REQUIREMENT - Locate each line of the material that contains "those", then return it.

AVAILABLE DATA -
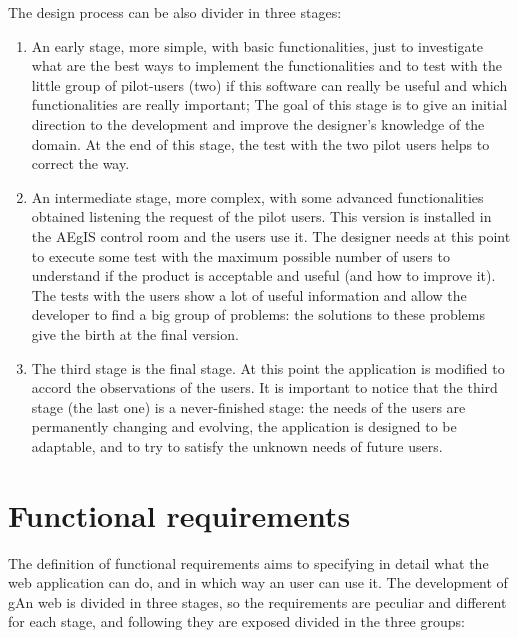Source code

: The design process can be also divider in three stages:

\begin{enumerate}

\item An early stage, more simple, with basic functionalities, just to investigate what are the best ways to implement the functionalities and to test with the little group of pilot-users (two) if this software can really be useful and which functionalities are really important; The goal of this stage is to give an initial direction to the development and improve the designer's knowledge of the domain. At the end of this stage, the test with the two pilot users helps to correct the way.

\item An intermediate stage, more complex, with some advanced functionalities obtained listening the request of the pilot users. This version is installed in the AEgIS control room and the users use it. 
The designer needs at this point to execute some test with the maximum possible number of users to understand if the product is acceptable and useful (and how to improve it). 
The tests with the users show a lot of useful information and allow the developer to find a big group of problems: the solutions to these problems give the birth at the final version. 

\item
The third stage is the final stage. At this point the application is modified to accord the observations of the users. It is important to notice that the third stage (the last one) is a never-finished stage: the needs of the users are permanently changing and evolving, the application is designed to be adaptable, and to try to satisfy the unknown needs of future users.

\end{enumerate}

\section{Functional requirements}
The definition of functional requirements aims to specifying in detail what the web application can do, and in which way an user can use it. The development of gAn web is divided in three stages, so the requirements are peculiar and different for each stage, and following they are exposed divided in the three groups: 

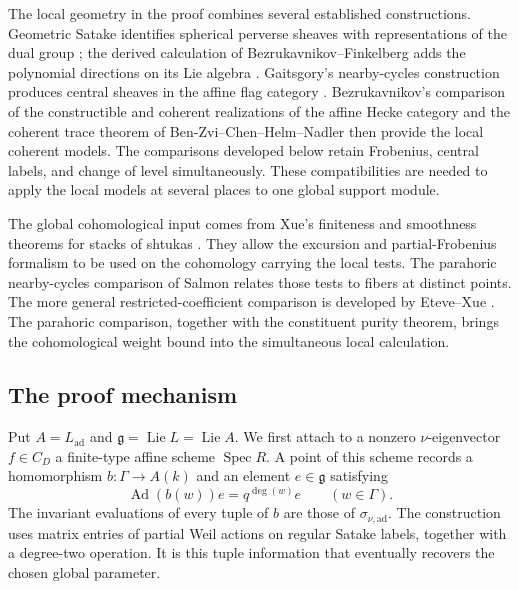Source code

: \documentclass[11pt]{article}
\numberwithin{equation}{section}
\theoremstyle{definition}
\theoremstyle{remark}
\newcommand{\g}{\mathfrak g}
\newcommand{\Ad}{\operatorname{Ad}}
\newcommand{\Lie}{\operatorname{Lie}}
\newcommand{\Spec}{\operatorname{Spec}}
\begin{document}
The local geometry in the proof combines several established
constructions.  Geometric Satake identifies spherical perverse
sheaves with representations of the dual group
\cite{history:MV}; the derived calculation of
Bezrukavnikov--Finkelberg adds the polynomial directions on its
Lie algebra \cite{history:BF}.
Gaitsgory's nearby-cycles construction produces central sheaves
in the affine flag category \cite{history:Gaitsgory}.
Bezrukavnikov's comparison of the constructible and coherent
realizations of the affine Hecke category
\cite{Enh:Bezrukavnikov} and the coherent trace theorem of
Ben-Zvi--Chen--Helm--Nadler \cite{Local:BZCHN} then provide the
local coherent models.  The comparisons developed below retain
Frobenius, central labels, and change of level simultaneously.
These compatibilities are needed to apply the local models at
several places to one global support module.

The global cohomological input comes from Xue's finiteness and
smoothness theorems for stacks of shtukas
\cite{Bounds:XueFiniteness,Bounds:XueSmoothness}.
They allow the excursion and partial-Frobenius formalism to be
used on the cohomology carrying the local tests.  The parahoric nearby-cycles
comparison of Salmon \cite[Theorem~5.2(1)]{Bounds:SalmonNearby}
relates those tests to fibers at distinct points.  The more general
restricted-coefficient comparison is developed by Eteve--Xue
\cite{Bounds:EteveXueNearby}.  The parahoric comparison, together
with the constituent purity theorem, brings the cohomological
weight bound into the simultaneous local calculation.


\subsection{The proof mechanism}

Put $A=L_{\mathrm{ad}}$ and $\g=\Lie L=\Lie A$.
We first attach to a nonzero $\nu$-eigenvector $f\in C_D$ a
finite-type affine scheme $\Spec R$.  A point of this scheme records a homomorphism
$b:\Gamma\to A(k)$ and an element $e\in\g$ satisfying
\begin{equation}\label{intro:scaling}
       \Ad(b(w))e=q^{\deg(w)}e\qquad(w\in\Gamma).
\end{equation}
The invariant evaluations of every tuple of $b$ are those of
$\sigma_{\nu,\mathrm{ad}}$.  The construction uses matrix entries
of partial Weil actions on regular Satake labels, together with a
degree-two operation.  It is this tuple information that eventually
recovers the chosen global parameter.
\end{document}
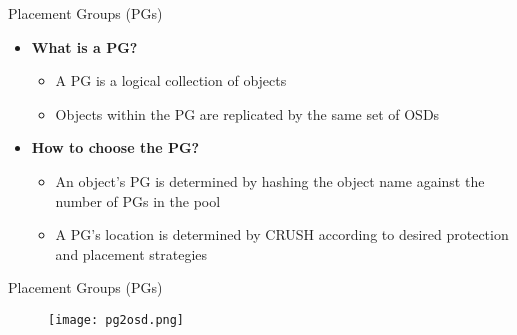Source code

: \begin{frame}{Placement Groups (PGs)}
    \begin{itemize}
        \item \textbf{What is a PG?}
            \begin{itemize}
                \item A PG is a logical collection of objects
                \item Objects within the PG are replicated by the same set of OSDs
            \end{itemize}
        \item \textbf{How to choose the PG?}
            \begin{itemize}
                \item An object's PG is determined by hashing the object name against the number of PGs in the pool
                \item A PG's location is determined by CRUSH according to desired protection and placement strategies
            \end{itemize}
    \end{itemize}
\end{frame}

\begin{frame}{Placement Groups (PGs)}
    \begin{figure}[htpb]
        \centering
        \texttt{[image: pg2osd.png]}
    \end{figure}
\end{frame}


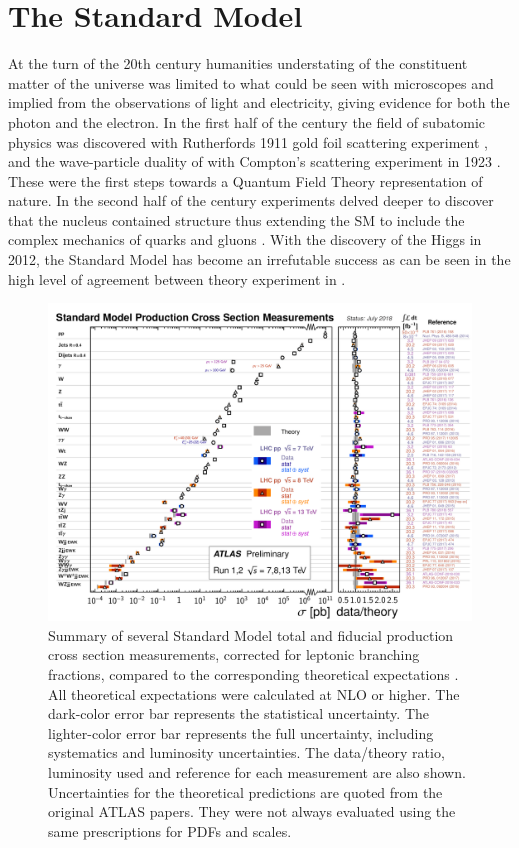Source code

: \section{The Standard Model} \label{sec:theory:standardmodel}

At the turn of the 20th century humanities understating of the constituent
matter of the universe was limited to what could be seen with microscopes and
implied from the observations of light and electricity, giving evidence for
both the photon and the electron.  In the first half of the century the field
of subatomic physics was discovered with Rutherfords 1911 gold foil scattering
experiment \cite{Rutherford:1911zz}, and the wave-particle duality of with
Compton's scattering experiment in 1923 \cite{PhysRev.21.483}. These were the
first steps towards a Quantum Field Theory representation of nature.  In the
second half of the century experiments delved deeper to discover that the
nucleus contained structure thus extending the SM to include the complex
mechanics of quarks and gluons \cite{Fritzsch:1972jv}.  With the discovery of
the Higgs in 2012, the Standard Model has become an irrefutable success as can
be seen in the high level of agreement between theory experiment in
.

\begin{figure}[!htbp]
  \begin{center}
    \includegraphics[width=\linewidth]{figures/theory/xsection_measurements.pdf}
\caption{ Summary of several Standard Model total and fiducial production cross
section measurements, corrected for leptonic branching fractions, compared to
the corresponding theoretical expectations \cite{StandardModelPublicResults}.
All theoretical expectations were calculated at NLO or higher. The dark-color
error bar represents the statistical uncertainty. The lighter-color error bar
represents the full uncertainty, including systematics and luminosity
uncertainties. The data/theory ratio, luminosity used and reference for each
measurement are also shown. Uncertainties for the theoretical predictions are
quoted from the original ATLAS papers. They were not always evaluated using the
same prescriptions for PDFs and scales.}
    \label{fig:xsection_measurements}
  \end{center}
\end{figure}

RESULT -
relates those tests to fibers at distinct points.  The more general
The invariant evaluations of every tuple of $b$ are those of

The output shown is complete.